• **PROVIDED MATERIAL**:
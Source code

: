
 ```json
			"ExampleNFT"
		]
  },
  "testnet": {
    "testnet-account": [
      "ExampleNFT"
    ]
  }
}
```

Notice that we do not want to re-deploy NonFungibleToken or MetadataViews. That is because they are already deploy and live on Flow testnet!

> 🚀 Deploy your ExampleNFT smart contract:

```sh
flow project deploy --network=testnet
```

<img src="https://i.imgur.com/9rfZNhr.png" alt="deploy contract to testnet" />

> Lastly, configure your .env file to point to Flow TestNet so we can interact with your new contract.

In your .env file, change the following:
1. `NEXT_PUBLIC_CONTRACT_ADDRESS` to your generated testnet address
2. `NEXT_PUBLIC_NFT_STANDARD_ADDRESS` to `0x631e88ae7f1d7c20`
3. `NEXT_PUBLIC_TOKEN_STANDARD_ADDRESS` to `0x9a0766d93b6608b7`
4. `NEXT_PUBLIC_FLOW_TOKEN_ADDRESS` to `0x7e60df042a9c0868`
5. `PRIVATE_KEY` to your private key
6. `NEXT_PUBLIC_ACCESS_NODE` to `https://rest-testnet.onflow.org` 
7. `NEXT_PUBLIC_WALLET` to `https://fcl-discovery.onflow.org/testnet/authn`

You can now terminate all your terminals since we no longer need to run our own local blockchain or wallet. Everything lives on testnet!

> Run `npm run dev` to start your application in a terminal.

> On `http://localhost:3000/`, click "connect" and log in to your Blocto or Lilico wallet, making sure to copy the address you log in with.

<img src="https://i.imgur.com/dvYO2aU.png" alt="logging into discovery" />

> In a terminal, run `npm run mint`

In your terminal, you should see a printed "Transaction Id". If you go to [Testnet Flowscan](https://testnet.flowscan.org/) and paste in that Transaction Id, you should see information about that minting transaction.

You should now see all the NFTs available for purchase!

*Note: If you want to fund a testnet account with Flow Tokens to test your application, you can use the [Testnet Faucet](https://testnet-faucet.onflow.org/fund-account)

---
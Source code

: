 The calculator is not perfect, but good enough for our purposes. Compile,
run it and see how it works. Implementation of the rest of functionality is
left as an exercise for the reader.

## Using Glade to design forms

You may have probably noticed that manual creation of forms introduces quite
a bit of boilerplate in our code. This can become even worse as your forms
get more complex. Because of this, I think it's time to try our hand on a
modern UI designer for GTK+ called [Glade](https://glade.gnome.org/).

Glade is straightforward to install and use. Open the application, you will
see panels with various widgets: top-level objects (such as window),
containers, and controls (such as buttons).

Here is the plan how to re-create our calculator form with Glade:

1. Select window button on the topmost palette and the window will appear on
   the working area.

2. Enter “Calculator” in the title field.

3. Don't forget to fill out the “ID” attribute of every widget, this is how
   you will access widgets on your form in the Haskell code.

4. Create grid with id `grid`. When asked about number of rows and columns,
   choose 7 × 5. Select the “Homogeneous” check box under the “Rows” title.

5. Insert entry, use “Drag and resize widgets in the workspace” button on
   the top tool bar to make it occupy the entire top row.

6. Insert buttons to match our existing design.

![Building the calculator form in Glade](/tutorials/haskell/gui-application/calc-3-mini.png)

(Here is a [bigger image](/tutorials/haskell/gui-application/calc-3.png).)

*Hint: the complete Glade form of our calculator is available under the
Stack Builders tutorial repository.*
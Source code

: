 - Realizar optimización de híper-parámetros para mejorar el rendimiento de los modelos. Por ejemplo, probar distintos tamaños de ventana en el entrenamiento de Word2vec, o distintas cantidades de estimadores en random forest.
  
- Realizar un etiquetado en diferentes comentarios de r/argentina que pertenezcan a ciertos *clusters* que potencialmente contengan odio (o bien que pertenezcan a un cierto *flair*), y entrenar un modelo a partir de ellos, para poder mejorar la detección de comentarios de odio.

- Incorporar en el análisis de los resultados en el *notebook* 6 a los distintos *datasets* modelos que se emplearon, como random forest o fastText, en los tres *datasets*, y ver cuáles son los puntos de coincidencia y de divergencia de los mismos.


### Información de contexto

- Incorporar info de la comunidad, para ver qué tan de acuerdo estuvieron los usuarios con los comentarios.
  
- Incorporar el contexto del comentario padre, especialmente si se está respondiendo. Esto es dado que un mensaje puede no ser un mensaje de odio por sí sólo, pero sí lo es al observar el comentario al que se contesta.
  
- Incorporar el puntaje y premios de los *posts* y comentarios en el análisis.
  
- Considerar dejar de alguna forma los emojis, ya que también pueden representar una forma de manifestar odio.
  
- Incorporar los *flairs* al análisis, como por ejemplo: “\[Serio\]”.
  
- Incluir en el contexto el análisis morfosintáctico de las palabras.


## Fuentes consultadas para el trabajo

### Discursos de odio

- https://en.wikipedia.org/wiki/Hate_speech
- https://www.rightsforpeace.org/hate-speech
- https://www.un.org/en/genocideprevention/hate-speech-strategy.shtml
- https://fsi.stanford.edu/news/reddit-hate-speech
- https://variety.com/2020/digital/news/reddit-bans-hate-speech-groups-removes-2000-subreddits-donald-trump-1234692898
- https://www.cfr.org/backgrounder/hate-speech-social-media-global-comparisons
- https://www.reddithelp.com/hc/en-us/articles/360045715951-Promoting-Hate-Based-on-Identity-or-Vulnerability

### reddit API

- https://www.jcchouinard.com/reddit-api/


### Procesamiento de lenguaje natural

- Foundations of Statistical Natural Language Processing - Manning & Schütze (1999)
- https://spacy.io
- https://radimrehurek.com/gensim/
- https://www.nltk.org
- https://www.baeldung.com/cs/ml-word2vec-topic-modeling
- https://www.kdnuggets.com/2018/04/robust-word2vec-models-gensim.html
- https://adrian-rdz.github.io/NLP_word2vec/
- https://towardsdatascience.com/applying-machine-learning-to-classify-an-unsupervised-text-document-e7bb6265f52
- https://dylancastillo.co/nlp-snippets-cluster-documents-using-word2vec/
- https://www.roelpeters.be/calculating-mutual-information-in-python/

• **ABOUT THIS EXERCISE**:
For the material above, state the number of lines that include the word "mejorar". Leave out everything else.

• **EXERCISE ANSWER**:
2